Australia Day is also a time to recognise and acknowledge our history. That means we need to take the good with the bad, celebrate the moments that make us proud and accept those that don’t for what they are. But that should be the extent of it. Letting historic events define us risks robbing all Australians, particularly the newest among us, of the opportunity to be proud of who we are. That’s why it now more important than ever to reject perennial calls by the Greens and others to abandon a tradition that defines who we are as Australians.

Like Australia, the United States has a complicated colonial history involving elements we now recognise were unjust. The Americans I’ve spoken with during my time here all readily acknowledge this part of their history, but none seem to let it define their experience of what it means to be an American today. Why should they? Like most Australians, modern-day Americans hail from all over the world and are in no way connected to the events of the distant past.

It is no accident that 85 per cent of Australians support keeping Australia Day on January 26. Australia Day is immensely popular and our nation’s largest annual public celebration. More than half of all Australians participate in organised Australia Day events with friends and family each year. Three in four believe Australia Day means more than just another public holiday, and the vast majority believe the day is a time to recognise and celebrate our nation’s cultural diversity.

The slogan a “day for everyone” dates as far back as 1838. Even in those days, Australians recognised the importance of celebrating our shared freedom and common identity. In fact, records of celebrations to mark January 26 date back to 1808 when early Australians came together to “celebrate their love of the land they lived in.” Whatever else we might believe that they or their ancestors may have done, surely nobody can fault them for that – for loving their country?


Over 16,000 new Australians become citizens on January 26 each year. Significantly, those born overseas are most likely to celebrate Australia Day and least likely to support changing the date. As the son and grandson of migrant Australians, I think I understand why. Perhaps it’s because as these newest Australians, they best remember all the things about our great nation that we have to be truly thankful for.

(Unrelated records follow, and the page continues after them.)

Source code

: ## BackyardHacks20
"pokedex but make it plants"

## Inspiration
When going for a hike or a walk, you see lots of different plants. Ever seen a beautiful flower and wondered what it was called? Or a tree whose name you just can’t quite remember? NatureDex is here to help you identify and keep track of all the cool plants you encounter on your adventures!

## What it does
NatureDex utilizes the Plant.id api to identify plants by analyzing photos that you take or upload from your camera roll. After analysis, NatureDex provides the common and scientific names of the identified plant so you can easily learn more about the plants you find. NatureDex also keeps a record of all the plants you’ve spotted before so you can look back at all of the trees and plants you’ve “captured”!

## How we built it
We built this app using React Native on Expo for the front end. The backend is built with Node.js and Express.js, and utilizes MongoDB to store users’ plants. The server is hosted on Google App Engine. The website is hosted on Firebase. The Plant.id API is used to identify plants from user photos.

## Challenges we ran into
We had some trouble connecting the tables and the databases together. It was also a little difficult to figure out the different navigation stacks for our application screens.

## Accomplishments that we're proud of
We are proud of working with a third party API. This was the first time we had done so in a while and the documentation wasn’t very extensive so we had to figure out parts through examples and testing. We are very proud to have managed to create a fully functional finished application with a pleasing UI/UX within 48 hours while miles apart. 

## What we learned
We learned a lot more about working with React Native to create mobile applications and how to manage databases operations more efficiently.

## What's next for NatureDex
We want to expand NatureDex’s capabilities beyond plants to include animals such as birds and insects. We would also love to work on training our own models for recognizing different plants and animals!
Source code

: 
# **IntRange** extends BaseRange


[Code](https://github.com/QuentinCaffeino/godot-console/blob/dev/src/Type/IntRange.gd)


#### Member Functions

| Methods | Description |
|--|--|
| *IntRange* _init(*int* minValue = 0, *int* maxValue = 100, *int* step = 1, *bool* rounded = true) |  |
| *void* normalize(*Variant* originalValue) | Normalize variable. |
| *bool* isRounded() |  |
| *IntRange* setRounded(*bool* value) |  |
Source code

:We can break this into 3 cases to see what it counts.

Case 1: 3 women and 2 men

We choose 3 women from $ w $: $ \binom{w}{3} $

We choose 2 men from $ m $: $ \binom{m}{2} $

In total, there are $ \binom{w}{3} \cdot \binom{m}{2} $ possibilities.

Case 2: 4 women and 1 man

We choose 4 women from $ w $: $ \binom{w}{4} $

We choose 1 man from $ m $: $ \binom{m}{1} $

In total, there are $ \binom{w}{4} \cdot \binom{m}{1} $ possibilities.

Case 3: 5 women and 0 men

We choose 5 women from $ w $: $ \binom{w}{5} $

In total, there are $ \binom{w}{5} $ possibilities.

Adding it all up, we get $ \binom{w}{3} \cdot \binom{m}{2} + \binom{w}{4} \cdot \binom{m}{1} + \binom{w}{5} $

Perhaps it’s because, having experienced life without the benefits of being Australian, they know what it would be like to lose them.

Australia Day is a day for all Australians, no matter our differences, no matter who we are or where we came from. That is the beauty of Australia, our great diversity coupled with a shared identity and values: something that makes the US and Australia like no other countries on Earth.

January 26 is for the seven million Australians for whom Australia will never be their place of birth, but will always be their home. It’s for the 12 million Australians, many of them young people like me, whose parents were not born in Australia and for the 12 million Australians whose parents were. Australia Day is for our first people, for our most recent and for everyone in-between. Moreover, January 26 is a time to recognise the enormous contributions that everyday Australians make to our great nation. In all these ways and more, Australia Day truly is for everyone.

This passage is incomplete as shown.